Γυναίκες (meaning women in Greek) is a
site-specific installation. The work developed from the recently discovered material
of my mother’s archive.
The archive includes publications, mostly between 1973-75, of the Greek press (newspaper and magazine clippings), zines and magazines by
feminist organizations and groups
in Greece, and some from Italy and France, as well as notes and sketches.
The archive,
although it has a
purely political and social orientation, was read in
emotional terms which were
mainly determined by the close
relationship with my mother. The photos of the public figures found in the archive, are placed in photo frames in order to decorate the living room of a house. They abandon their public character and
become close relatives
and friends. This change of roles is not directly understood as their relocation from
the public to the private sphere, is very personal. Regardless of the different roles and
references that shape
them, the subjects depicted, contain, right from the start, another
meaning for me.

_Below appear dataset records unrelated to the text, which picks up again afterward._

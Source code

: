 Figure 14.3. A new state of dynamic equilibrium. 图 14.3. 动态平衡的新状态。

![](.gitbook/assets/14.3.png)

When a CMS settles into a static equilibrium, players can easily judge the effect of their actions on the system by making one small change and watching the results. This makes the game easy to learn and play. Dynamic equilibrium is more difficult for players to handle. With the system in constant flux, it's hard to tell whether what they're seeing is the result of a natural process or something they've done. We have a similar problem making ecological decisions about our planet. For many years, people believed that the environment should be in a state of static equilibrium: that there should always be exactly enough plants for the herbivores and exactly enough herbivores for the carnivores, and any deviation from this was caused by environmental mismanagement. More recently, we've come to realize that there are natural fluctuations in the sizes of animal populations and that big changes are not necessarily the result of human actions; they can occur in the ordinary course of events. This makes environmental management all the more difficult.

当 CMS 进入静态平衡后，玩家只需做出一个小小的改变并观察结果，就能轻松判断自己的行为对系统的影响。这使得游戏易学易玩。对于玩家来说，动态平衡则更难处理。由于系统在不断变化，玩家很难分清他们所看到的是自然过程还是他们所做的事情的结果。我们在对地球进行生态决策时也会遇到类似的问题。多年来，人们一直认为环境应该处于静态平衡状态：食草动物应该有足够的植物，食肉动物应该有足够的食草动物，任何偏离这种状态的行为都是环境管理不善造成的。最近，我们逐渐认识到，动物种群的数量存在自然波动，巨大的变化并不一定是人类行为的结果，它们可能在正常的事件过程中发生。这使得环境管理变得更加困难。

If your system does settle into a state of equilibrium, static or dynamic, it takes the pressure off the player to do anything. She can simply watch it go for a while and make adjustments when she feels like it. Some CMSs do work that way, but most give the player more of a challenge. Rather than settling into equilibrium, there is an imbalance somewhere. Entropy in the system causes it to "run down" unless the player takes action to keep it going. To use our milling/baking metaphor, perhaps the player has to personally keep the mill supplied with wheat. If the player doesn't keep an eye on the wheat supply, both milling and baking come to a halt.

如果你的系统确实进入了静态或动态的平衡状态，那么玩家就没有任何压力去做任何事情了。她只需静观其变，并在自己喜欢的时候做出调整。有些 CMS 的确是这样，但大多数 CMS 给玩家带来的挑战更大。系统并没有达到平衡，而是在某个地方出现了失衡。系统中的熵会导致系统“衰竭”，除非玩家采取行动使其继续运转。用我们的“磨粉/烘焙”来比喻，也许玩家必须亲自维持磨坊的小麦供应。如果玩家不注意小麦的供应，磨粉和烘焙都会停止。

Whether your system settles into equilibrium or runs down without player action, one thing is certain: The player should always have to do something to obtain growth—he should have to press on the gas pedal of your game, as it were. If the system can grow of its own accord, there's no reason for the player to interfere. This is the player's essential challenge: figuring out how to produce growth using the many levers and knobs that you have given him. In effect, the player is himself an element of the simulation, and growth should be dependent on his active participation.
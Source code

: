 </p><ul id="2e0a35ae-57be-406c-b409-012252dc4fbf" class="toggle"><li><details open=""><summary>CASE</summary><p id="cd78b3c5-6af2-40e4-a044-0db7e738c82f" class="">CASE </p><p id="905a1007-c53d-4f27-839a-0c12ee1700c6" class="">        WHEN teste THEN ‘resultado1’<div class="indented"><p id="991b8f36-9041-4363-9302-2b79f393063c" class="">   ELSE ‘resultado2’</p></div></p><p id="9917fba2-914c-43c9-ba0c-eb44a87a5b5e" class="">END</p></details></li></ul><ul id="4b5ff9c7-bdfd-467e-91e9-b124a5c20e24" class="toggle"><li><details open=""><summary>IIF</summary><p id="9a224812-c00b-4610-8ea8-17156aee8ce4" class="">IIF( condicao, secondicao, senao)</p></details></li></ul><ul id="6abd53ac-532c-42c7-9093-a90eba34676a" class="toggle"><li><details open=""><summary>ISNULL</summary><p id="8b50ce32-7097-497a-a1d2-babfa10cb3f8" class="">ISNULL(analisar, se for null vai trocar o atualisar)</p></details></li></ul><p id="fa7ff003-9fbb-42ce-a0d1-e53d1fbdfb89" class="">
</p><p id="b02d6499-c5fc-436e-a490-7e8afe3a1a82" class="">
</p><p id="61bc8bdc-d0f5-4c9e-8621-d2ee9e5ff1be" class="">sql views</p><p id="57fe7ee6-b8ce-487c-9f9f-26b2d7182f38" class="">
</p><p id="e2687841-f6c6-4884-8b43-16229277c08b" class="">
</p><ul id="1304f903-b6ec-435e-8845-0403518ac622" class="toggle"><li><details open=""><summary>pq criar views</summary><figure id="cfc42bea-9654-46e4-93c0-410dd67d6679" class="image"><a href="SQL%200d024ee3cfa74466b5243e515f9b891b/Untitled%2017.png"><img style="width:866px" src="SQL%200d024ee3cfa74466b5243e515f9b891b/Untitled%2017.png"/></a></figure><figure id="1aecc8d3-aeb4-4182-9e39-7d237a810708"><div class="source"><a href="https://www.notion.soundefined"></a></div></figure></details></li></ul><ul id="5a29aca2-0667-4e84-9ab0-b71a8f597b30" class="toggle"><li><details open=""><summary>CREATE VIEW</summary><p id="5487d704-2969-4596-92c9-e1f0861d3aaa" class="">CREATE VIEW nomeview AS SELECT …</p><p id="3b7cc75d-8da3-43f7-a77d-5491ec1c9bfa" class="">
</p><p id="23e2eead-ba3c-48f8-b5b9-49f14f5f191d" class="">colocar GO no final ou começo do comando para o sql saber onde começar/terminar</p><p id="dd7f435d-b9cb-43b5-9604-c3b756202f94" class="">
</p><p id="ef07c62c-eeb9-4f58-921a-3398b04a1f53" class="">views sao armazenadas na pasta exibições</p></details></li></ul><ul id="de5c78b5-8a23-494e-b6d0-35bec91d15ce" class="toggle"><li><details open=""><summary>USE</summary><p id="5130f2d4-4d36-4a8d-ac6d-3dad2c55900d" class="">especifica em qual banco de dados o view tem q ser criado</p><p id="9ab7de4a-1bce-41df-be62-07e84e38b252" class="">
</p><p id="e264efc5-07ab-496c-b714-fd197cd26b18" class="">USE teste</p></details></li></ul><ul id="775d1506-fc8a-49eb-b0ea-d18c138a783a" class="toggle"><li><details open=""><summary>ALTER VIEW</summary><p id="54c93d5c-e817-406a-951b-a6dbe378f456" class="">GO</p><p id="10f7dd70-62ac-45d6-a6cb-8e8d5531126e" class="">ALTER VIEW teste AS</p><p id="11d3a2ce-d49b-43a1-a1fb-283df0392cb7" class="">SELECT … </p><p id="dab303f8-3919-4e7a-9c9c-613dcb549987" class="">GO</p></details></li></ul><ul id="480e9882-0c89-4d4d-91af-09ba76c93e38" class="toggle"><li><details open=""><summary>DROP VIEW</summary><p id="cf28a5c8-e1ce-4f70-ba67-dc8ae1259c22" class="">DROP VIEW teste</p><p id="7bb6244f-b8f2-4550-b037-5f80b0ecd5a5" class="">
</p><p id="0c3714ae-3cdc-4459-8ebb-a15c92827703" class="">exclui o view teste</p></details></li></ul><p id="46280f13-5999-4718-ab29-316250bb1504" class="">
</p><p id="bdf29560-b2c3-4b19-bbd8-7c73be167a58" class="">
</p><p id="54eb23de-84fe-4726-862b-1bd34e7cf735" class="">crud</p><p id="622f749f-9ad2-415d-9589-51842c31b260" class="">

One which, perhaps,
can only be
described in the sense of punctum that Barthes attributes to photography
in general, and especially to the “Winter garden photograph”. (R.Barthes,
Camera Lucida, 1993, Vintage).
My reading
of the archive deprives the subjects of their original political,
historical and sociological implications, by seeking a more intimate approach. It completely discharges them from any mission,
no matter how important that is, and looks at them through the sensitive prism of the closeness to my
mother. It could be suggested
that this imposes an atemporal and apolitical dimension to the subjects, causing amnesia and detachment, yet
it could also mean release, even redemption, whether they deserve it or not, from the established public
image reinforced by the media and
the social norms.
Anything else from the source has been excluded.